Marek Wawrzynowski: Pomysł Tomaszewskiego jest oderwany od rzeczywistości

Zaorać tradycję, zniszczyć dwa kluby, Widzew i ŁKS, a w ich miejsce utworzyć jeden - FC Łódź. Taki pomysł zaczął forsować Jan Tomaszewski.

 Redakcja
Redakcja

Na łamach "Przeglądu Sportowego" uznał, że nie ma sensu utrzymywać w mieście dwóch klubów. Sam przyznał, że rozmawiał o tym już ze Zbigniewem Bońkiem i ten jest również zwolennikiem takiego rozwiązania.

Faktycznie jest inaczej. Jest to odgrzewany kotlet wysmażony kiedyś przez Bońka, w czasach gdy ten nie był jeszcze prezesem Polskiego Związku Piłki Nożnej. Tomaszewski sam na coś takiego nie wpadł. W ostatnim czasie zresztą poseł ogranicza się do powielania zdania prezesa PZPN, którego stał się gorliwym wyznawcą. Niby nic w tym złego, mamy przecież wolność wyznania, ale ten stopień zaangażowania i kompletny brak refleksji muszą niepokoić. Przynajmniej wszystkich tych, którzy obawiają się o zdrowie naszej legendy. Czy człowiek, który kiedyś zatrzymał Wembley, dziś zatrzymał na chwilę procesy myślowe?
Pomysł, żeby powiedzieć delikatnie, jest mocno chybiony. Dziwne, że chcą go forsować dwaj ludzie, którzy tworzyli historię łódzkiego futbolu. Muszą sobie doskonale zdawać sprawę z tego, że stworzenie nowego tworu oznacza śmierć dwóch starych. A potem powrót do starego, bo nowy twór ma niewielkie szanse przetrwania.

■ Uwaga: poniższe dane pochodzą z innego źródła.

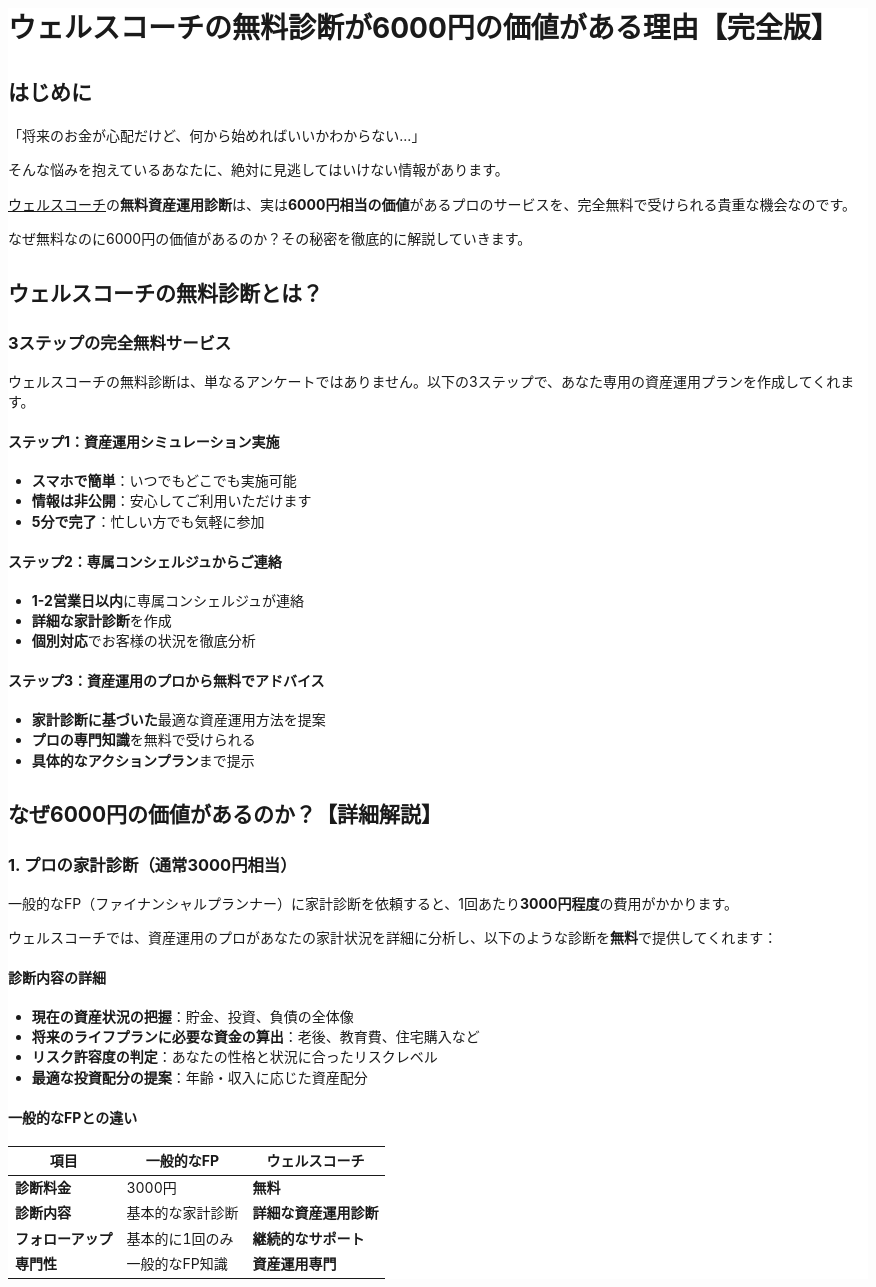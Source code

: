 # ウェルスコーチの無料診断が6000円の価値がある理由【完全版】

## はじめに

「将来のお金が心配だけど、何から始めればいいかわからない...」

そんな悩みを抱えているあなたに、絶対に見逃してはいけない情報があります。

[ウェルスコーチ](https://wealth-coach.jp/)の**無料資産運用診断**は、実は**6000円相当の価値**があるプロのサービスを、完全無料で受けられる貴重な機会なのです。

なぜ無料なのに6000円の価値があるのか？その秘密を徹底的に解説していきます。

## ウェルスコーチの無料診断とは？

### 3ステップの完全無料サービス

ウェルスコーチの無料診断は、単なるアンケートではありません。以下の3ステップで、あなた専用の資産運用プランを作成してくれます。

#### ステップ1：資産運用シミュレーション実施
- **スマホで簡単**：いつでもどこでも実施可能
- **情報は非公開**：安心してご利用いただけます
- **5分で完了**：忙しい方でも気軽に参加

#### ステップ2：専属コンシェルジュからご連絡
- **1-2営業日以内**に専属コンシェルジュが連絡
- **詳細な家計診断**を作成
- **個別対応**でお客様の状況を徹底分析

#### ステップ3：資産運用のプロから無料でアドバイス
- **家計診断に基づいた**最適な資産運用方法を提案
- **プロの専門知識**を無料で受けられる
- **具体的なアクションプラン**まで提示

## なぜ6000円の価値があるのか？【詳細解説】

### 1. プロの家計診断（通常3000円相当）

一般的なFP（ファイナンシャルプランナー）に家計診断を依頼すると、1回あたり**3000円程度**の費用がかかります。

ウェルスコーチでは、資産運用のプロがあなたの家計状況を詳細に分析し、以下のような診断を**無料**で提供してくれます：

#### 診断内容の詳細
- **現在の資産状況の把握**：貯金、投資、負債の全体像
- **将来のライフプランに必要な資金の算出**：老後、教育費、住宅購入など
- **リスク許容度の判定**：あなたの性格と状況に合ったリスクレベル
- **最適な投資配分の提案**：年齢・収入に応じた資産配分

#### 一般的なFPとの違い
| 項目 | 一般的なFP | ウェルスコーチ |
|------|------------|----------------|
| **診断料金** | 3000円 | **無料** |
| **診断内容** | 基本的な家計診断 | **詳細な資産運用診断** |
| **フォローアップ** | 基本的に1回のみ | **継続的なサポート** |
| **専門性** | 一般的なFP知識 | **資産運用専門** |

Ile fuzji w Polsce się powiodło? Połączenia typu Amica - Lech czy Groclin - Polonia faktycznie były przekazaniem licencji, niczym więcej.

Pan Janek mówi: "Nie może temu przeszkodzić 200 terrorystów, mieniących się kibicami ŁKS i Widzewa". Próbuje w ten sposób zdyskredytować przyszłych krytyków tego pomysłu, a najzwyczajniej w świecie nie jest to prawda. Przypuszczam, że dziś w Łodzi trudno byłoby znaleźć 200 zaangażowanych w jakiś sposób w futbol zwolenników takiego pomysłu. Trudno wyobrazić sobie dwie nietolerujące się grupy fanów łączące się w grupy i wyśpiewujące "FC Łódź, FC Łódź".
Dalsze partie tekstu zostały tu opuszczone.